In addition, cascade genetic testing of identified pathogenic variants in single genes should be offered to family members of male infertility patients, including assessment of female relatives. A large proportion of genes causing male conditions have also been implicated in female reproductive disorders and infertility, e.g. gonadal dysgenesis (DSD genes), amenorrhea (CHH genes) and premature ovarian insufficiency (e.g. NOA genes). Whereas gonadal ambiguities are usually documented at birth and amenorrhea in puberty, POI can also manifest with age and may not be present in a severe form in young women. Attention must also be paid to the counselling of asymptomatic carriers of variants causing dominant conditions with reduced penetrance or female carriers of pathogenic variants related to X-linked conditions.

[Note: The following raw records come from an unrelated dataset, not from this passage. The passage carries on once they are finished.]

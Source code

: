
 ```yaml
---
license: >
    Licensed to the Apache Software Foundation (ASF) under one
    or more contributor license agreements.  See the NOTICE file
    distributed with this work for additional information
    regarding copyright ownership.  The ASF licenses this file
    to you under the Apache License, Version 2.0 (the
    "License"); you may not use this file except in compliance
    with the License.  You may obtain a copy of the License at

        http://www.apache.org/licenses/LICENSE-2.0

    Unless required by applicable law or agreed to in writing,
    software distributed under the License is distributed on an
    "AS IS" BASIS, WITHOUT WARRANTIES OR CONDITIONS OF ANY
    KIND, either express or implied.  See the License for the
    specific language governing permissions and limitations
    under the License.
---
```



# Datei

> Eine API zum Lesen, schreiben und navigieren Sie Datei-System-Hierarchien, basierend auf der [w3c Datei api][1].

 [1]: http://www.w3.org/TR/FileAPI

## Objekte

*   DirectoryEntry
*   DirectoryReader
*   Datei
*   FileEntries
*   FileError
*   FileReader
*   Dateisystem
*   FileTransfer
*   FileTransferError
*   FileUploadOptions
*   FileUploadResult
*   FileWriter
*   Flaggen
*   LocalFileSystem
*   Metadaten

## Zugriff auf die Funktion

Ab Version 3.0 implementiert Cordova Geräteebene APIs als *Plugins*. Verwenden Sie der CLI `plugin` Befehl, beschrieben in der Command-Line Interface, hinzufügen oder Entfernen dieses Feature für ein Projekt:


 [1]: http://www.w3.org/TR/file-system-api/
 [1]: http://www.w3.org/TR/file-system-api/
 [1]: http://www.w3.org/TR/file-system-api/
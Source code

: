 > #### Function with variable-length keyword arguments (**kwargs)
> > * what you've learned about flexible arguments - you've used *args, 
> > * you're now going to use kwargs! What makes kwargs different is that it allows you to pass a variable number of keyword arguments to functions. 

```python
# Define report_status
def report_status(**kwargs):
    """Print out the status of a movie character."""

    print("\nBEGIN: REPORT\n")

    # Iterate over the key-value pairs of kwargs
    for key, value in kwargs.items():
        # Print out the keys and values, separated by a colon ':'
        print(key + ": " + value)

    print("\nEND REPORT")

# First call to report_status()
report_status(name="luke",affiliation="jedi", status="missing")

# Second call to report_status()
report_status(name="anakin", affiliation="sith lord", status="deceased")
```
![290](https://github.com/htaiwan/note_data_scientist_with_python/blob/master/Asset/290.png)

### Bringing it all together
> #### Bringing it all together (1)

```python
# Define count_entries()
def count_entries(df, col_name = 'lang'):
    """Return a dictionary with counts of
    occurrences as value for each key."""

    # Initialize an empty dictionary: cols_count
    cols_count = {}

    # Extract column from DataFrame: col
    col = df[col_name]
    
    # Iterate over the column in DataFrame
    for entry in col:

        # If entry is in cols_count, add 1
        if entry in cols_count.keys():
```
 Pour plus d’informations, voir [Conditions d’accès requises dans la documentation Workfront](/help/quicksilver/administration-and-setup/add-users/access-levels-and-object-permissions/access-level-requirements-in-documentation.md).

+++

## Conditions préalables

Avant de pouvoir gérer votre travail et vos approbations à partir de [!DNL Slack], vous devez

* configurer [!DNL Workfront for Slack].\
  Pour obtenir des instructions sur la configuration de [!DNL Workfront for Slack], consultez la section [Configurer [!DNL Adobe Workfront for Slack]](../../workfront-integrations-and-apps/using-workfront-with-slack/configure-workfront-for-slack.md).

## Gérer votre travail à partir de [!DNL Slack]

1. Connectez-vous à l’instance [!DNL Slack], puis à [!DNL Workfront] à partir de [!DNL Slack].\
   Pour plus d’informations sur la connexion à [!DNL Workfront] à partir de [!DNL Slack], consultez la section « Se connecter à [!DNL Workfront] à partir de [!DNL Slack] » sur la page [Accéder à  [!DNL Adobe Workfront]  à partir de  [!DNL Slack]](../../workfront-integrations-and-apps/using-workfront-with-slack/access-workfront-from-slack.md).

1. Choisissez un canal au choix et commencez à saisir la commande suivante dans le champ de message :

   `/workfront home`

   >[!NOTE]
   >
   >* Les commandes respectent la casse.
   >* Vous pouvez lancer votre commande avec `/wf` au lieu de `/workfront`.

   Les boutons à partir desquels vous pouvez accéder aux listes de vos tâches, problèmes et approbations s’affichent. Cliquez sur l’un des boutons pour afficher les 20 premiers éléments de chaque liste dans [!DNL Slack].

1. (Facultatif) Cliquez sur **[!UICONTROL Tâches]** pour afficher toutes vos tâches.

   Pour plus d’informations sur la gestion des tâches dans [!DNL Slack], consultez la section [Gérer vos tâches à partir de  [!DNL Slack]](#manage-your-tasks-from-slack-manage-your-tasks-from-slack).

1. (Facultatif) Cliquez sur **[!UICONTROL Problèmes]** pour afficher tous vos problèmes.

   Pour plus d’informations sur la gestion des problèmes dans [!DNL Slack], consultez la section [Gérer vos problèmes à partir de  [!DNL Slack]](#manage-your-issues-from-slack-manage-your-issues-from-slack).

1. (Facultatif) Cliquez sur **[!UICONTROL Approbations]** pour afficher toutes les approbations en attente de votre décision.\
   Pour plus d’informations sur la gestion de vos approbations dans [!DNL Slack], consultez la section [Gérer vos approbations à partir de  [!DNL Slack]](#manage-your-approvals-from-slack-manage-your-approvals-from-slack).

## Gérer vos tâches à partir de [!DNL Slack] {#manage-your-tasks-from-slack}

Finally, introduction of ‘andro-exomes’ would also enable to detect secondary genetic findings42 and adjust the patient’s personal health management scheme, switching to genome-informed medical care. It is confidently established that 2–3% of subjects are carriers of clinically actionable variants in genes causing adult-onset inherited diseases that are preventable or manageable upon early detection.43,44
Areas timely for developing research—diversifying the scope of basic and clinical research
The key aim in basic research of male infertility genetics is to broaden the palette of approaches to uncover the ‘hidden’ genetic factors (Fig. 2a and b). One possible scenario is di−/oligogenic inheritance that is determined by the combination of rare pathogenic variants with reduced individual penetrance or variable expressivity. Oligogenic contributors to the rare CHH phenotype have been convincingly shown and oligogenic causes have been estimated for up to 15% of patients.20 Also for DSD cases, the observed variable penetrance and broad phenotypic variability among patients carrying the same pathogenic variant has been explained by modulatory variants in other loci.38,45

Perspectives to uncover ‘hidden’ genetics of male infertility and the link to general health. (a) Variable penetrance and expressivity of rare pathogenic variants. (b) Alternative genetic factors contributing to male infertility; (c) shared genetic landscape of male infertility and general health. CHH, congenital hypogonadotropic hypogonadism; DSD, disorders of sex development; HH, hypogonadotropic hypogonadism; HPG, hypothalamic–pituitary-gonadal; KS, Klinefelter syndrome; LoF, loss-of-function; LP, likely pathogenic; NOA, non-obstructive azoospermia; P, pathogenic; SO, severe oligozoospermia.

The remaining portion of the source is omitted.